::: PROVIDED ENTRIES :::

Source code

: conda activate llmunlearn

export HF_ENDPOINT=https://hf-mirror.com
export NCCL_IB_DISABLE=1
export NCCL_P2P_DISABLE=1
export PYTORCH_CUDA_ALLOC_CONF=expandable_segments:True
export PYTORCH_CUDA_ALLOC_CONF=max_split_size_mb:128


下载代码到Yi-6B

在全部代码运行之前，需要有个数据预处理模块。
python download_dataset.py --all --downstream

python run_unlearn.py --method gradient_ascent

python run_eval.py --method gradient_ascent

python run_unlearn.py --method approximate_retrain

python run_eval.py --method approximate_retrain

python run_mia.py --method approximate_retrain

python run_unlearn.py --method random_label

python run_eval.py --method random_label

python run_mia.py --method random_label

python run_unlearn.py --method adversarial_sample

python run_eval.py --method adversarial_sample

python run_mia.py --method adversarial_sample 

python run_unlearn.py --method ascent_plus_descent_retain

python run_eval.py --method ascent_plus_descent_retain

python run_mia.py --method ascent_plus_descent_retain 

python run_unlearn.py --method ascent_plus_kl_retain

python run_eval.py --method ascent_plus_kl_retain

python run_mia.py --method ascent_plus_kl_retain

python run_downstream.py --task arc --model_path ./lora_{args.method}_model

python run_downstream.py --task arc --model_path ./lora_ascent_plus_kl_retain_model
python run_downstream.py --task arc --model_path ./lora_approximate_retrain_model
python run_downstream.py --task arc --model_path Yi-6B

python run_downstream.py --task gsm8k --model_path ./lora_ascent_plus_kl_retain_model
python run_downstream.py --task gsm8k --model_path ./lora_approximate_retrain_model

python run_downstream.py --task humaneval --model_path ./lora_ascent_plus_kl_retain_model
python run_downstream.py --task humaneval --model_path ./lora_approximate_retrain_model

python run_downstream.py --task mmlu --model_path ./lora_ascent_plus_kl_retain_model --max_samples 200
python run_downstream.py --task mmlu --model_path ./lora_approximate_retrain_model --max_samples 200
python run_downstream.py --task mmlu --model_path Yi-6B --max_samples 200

:::

### ACTIVITY
Would you mind giving all the records again exactly?

### SOLUTION FOR THIS PROBLEM
Source code

: conda activate llmunlearn

export HF_ENDPOINT=https://hf-mirror.com
export NCCL_IB_DISABLE=1
export NCCL_P2P_DISABLE=1
export PYTORCH_CUDA_ALLOC_CONF=expandable_segments:True
export PYTORCH_CUDA_ALLOC_CONF=max_split_size_mb:128


下载代码到Yi-6B

在全部代码运行之前，需要有个数据预处理模块。
python download_dataset.py --all --downstream

python run_unlearn.py --method gradient_ascent

python run_eval.py --method gradient_ascent

python run_unlearn.py --method approximate_retrain

python run_eval.py --method approximate_retrain

python run_mia.py --method approximate_retrain

python run_unlearn.py --method random_label

python run_eval.py --method random_label

python run_mia.py --method random_label

python run_unlearn.py --method adversarial_sample

python run_eval.py --method adversarial_sample

python run_mia.py --method adversarial_sample 

python run_unlearn.py --method ascent_plus_descent_retain

python run_eval.py --method ascent_plus_descent_retain

python run_mia.py --method ascent_plus_descent_retain 

python run_unlearn.py --method ascent_plus_kl_retain

python run_eval.py --method ascent_plus_kl_retain

python run_mia.py --method ascent_plus_kl_retain

python run_downstream.py --task arc --model_path ./lora_{args.method}_model

python run_downstream.py --task arc --model_path ./lora_ascent_plus_kl_retain_model
python run_downstream.py --task arc --model_path ./lora_approximate_retrain_model
python run_downstream.py --task arc --model_path Yi-6B

python run_downstream.py --task gsm8k --model_path ./lora_ascent_plus_kl_retain_model
python run_downstream.py --task gsm8k --model_path ./lora_approximate_retrain_model

python run_downstream.py --task humaneval --model_path ./lora_ascent_plus_kl_retain_model
python run_downstream.py --task humaneval --model_path ./lora_approximate_retrain_model

python run_downstream.py --task mmlu --model_path ./lora_ascent_plus_kl_retain_model --max_samples 200
python run_downstream.py --task mmlu --model_path ./lora_approximate_retrain_model --max_samples 200
python run_downstream.py --task mmlu --model_path Yi-6B --max_samples 200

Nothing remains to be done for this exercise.